The Covid-19 crisis has been good to tech employees worldwide and this is true of Israel too - the "Startup Nation."
Israel's tech sector employs hundreds of thousands who, over the past year, have benefited from a meteoric, often exponential, rise in their company's share price.
Demand for these companies' products has risen during the pandemic, due to the need for technological solutions that aid remote work and study - communications solutions, infrastructure, cybersecurity, etc. Shares of publicly traded tech companies have soared, due as well to government incentives. As for private companies, many are on their way to Wall Street, via an IPO or SPAC merger). Others are benefitting from increased private placements valuations.

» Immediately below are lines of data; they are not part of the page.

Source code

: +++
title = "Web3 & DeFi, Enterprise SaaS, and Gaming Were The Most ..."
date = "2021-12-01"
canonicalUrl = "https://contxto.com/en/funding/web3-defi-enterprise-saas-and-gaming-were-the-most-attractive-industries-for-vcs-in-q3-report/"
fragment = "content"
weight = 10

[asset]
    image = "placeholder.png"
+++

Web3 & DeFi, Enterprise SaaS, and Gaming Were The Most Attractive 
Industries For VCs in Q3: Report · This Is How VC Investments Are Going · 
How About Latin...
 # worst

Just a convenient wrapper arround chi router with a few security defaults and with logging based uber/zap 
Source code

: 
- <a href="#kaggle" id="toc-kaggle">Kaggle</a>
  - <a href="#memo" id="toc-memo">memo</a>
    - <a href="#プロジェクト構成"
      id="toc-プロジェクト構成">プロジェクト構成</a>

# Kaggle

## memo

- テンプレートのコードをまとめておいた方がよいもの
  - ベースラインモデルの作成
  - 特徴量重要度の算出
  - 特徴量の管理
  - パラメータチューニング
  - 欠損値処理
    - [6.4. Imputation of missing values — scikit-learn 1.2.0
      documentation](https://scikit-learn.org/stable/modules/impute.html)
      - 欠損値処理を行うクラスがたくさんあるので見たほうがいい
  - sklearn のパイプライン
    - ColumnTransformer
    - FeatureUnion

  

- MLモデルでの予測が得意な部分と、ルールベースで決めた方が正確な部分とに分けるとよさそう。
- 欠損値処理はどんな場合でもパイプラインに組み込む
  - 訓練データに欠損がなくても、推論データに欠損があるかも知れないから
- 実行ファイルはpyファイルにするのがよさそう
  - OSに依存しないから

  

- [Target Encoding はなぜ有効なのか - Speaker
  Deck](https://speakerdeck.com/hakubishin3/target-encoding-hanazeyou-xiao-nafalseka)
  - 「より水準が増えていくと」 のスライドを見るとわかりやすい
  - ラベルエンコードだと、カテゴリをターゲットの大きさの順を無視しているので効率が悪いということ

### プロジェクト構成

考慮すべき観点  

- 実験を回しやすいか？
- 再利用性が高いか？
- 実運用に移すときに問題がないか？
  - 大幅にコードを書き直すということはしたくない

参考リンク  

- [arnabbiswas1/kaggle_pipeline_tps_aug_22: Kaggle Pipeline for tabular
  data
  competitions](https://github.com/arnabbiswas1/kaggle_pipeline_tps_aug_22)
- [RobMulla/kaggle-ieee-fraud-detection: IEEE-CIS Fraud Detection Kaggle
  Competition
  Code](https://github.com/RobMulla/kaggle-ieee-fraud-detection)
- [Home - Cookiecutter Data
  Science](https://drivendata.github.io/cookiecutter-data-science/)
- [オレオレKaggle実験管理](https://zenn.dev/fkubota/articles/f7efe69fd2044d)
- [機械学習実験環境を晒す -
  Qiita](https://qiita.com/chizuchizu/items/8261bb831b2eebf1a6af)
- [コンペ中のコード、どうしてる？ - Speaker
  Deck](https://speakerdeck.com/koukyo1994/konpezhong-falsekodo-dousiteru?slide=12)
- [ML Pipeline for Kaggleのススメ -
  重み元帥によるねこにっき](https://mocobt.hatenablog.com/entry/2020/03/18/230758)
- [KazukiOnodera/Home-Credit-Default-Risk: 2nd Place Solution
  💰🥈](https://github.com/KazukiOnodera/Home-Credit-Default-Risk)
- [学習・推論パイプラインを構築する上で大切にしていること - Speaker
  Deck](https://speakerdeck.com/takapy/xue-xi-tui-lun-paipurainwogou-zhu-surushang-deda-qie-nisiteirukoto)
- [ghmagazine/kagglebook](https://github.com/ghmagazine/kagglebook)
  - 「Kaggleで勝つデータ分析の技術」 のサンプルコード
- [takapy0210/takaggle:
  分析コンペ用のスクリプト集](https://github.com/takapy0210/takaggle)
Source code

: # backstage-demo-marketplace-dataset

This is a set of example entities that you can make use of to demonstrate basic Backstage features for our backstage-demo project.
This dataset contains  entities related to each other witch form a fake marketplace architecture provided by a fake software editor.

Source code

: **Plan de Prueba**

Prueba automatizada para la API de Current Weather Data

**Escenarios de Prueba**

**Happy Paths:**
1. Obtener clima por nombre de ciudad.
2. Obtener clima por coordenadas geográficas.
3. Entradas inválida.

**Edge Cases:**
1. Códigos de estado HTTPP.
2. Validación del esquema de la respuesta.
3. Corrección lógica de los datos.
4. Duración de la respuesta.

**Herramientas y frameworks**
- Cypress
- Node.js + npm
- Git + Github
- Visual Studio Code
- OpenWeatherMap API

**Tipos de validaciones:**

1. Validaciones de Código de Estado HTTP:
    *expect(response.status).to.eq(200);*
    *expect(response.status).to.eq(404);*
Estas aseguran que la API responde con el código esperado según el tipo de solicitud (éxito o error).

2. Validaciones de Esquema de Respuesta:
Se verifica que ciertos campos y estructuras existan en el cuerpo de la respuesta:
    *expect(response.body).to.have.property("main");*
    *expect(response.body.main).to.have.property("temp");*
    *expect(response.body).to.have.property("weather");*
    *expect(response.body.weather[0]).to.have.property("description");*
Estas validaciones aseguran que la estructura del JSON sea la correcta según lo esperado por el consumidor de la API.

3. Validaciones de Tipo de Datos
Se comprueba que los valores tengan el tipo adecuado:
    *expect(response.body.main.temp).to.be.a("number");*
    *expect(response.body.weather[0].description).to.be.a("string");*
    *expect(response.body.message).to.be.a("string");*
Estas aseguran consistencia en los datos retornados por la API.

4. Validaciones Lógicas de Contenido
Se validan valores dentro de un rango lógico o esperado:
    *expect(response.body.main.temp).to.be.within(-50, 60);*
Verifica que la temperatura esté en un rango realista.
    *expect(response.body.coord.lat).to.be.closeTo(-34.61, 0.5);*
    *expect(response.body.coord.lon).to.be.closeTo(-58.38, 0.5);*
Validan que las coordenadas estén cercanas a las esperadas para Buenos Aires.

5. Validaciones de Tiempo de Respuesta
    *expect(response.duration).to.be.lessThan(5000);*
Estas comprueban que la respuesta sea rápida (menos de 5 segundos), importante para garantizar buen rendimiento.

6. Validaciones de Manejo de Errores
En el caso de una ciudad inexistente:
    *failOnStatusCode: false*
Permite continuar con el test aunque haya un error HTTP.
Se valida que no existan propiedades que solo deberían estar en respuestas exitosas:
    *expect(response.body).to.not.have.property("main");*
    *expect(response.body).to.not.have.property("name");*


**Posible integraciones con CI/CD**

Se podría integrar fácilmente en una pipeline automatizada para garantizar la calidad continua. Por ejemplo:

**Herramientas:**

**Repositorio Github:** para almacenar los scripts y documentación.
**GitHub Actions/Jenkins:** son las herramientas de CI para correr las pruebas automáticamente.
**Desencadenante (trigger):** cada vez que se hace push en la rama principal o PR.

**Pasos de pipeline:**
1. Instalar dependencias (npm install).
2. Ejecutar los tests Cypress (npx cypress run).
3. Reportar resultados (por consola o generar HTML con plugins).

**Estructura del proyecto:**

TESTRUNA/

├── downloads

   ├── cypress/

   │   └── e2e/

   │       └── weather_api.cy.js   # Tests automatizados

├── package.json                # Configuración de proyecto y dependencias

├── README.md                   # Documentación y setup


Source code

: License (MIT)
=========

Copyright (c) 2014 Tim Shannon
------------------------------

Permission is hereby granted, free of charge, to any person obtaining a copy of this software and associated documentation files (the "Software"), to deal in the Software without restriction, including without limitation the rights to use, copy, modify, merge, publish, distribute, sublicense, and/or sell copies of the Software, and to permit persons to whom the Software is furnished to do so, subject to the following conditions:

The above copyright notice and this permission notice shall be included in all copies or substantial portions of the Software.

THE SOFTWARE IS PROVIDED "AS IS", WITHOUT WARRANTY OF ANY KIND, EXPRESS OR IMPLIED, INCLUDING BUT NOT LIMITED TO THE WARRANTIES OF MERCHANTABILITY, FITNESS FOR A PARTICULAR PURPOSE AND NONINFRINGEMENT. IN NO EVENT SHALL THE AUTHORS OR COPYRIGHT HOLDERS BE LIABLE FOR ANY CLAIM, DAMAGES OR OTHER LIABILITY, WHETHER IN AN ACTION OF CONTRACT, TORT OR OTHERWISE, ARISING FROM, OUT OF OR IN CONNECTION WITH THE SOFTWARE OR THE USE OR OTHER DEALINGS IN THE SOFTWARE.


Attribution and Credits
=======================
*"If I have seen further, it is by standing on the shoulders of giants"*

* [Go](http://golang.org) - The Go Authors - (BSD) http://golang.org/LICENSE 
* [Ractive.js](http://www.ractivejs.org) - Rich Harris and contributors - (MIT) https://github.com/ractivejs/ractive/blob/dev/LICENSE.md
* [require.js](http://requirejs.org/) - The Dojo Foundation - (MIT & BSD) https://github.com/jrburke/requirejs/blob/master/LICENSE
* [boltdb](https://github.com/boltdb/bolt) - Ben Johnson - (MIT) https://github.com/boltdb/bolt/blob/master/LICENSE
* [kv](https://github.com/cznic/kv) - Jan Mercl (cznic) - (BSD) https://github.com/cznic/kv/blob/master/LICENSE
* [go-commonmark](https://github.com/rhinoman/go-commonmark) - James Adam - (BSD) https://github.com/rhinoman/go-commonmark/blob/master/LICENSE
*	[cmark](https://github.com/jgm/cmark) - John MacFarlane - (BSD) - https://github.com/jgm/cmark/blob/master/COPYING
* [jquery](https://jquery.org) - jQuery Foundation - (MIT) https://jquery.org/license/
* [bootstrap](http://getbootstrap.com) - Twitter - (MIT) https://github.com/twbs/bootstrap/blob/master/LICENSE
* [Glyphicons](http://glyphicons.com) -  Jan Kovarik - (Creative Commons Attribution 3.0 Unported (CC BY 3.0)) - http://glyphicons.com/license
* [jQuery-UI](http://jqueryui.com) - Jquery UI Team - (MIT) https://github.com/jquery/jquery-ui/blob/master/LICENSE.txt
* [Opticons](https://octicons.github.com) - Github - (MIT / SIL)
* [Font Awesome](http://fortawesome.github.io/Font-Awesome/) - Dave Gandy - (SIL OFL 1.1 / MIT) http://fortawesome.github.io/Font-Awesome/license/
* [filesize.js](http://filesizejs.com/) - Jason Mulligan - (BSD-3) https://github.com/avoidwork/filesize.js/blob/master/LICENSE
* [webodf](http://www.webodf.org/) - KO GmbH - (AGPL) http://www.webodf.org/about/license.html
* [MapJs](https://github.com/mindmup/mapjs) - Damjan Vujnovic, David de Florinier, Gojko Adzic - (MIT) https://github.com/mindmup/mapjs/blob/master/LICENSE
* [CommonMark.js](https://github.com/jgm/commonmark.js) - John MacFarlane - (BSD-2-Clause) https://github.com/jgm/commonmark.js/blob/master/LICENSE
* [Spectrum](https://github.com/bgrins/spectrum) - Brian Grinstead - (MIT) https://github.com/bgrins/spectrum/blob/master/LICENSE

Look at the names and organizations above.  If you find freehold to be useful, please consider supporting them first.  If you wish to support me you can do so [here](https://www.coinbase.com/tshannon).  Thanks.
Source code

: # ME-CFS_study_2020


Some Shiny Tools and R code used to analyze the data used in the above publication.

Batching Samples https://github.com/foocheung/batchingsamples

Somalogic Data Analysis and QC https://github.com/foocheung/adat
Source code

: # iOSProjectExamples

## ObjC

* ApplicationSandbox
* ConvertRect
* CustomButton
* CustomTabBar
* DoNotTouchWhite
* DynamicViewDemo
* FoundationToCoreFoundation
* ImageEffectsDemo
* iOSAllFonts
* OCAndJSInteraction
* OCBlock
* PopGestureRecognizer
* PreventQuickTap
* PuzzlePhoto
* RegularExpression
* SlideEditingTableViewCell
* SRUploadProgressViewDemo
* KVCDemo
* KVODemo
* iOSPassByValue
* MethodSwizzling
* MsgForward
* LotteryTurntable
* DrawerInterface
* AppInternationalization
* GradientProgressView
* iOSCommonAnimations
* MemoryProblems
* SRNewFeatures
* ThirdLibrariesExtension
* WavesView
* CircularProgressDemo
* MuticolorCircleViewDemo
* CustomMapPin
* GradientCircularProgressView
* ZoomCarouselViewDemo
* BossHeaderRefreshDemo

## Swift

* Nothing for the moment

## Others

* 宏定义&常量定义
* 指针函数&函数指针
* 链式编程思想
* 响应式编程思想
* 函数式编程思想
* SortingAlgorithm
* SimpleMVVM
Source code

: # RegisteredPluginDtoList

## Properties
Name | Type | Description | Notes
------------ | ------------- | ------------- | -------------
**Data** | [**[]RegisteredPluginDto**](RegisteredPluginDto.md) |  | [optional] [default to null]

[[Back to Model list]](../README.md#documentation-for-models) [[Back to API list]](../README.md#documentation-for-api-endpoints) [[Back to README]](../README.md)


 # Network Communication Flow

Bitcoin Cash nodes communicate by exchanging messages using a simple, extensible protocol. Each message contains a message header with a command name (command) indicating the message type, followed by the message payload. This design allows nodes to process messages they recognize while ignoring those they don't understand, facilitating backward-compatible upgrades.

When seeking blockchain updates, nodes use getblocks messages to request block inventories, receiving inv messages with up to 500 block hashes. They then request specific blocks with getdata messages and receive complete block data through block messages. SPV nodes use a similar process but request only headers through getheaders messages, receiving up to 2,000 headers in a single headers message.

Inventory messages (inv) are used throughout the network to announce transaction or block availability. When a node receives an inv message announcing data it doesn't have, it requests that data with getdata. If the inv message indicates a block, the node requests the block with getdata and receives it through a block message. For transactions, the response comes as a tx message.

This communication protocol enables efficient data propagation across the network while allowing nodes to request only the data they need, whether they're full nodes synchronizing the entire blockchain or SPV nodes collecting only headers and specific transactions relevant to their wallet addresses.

To what extent have high-tech and life sciences employees benefited from the dizzying increase in value over the past year? "Globes" recently analyzed the matter of options held by employees of Israeli tech companies traded on Wall Street. The results show that the earnings on options exercised by employees at these companies in 2020, and that on currently exercisable options, amounts to about $5 billion. (Referring to all employees at these companies, not only Israeli employees).
A leading accounting firm (name withheld by request), has analyzed the issue from a slightly different viewpoint, focusing on tech workers in Israel. The interesting conclusion is that tens of thousands of tech employees in Israel have become millionaires during the past year, on options (shekel or dollar), some of which are fully vested and others still under contractual restrictions.
The same study found a "top line" of about 10,000 relatively high-ranking employees who, over the past year, have increased their worth by a million dollars or more (some of whose options are still "on paper," as mentioned). An additional 10,000-20,000 lower-level employees increased their wealth by NIS 1 million or more.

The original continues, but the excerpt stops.